Data to process:

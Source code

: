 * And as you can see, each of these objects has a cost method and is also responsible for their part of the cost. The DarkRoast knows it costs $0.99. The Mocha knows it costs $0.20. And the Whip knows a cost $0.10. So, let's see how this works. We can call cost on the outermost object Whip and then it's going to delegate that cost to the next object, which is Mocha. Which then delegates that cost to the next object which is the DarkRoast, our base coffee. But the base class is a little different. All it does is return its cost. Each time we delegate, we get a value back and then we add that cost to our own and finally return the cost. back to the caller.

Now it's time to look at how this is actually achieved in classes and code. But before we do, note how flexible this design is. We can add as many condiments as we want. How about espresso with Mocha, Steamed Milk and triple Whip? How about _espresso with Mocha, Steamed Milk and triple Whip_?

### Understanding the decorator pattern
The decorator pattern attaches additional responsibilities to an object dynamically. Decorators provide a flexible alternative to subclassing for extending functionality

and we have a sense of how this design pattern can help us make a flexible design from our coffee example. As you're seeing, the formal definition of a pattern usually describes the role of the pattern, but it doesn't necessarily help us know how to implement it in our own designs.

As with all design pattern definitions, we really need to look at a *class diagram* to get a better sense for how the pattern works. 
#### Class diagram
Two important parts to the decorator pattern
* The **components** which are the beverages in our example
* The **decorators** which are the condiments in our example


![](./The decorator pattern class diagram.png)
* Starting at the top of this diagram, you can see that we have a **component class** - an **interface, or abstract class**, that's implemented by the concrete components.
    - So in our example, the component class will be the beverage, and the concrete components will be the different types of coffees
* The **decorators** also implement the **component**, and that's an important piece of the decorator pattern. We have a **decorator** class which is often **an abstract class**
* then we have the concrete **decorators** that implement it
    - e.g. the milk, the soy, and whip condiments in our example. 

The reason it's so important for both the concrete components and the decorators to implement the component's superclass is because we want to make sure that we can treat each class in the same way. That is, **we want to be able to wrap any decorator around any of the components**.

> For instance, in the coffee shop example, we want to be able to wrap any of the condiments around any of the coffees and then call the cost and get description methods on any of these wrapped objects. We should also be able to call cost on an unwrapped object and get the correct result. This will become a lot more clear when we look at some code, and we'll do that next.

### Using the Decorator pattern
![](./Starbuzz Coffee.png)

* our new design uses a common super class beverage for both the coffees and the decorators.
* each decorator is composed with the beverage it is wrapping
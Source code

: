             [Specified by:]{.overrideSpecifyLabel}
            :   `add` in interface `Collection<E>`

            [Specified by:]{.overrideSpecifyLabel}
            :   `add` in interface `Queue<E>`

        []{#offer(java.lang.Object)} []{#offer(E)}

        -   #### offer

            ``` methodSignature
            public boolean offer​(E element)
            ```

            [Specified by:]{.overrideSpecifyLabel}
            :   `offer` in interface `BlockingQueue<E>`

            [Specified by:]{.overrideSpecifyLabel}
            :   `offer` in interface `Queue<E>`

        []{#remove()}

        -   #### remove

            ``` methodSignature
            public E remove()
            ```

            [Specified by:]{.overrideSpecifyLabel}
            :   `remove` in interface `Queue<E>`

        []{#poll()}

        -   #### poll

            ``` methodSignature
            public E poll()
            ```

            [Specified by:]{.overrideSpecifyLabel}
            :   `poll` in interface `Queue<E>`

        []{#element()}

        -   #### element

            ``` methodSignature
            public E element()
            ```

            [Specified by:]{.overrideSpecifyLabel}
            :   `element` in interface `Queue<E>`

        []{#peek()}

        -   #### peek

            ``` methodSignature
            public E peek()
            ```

==

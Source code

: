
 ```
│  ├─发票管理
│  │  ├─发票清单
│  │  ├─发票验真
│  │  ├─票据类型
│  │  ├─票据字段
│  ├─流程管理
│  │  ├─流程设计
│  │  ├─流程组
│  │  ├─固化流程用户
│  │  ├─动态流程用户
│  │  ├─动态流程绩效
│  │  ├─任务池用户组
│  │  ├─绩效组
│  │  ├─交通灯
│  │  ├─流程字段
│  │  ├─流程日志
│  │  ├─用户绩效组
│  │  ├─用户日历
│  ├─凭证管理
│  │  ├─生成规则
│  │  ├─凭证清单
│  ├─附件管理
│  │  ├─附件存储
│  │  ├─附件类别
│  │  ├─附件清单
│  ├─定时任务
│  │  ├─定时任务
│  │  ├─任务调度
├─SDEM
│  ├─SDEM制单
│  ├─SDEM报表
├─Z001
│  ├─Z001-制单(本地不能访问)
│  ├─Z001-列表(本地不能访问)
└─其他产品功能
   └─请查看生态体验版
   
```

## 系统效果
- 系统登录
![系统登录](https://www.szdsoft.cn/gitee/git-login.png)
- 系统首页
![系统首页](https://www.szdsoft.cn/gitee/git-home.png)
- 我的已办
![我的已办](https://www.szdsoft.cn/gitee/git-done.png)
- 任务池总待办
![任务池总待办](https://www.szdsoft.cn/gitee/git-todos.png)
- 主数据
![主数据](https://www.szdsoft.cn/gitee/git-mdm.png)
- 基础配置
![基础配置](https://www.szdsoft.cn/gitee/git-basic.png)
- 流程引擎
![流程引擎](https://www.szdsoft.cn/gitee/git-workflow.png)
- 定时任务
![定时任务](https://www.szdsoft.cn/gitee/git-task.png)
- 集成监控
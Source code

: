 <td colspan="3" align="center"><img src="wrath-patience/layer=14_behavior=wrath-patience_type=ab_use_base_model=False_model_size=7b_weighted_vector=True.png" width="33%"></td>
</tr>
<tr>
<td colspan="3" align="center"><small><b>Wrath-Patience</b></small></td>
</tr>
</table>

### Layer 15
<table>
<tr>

...

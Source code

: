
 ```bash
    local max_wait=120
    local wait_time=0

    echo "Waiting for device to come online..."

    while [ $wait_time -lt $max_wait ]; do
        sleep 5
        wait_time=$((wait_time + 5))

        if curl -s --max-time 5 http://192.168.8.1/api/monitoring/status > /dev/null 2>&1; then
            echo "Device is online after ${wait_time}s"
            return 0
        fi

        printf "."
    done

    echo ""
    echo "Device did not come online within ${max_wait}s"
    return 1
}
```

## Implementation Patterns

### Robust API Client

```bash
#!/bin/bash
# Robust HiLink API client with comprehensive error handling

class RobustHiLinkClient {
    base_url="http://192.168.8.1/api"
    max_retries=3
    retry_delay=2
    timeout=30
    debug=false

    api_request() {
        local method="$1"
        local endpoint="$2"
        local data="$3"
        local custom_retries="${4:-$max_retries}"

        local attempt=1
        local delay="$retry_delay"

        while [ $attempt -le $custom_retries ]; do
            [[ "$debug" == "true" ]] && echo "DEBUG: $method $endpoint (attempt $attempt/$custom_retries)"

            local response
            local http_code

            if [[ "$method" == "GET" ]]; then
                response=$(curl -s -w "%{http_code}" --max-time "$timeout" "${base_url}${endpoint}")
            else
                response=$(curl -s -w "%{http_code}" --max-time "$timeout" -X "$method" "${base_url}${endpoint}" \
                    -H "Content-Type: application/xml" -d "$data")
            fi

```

Work task: Find all lines in the records that hold the word "系统登录". Copy them.

Solution to this problem:
- 系统登录
![系统登录](https://www.szdsoft.cn/gitee/git-login.png)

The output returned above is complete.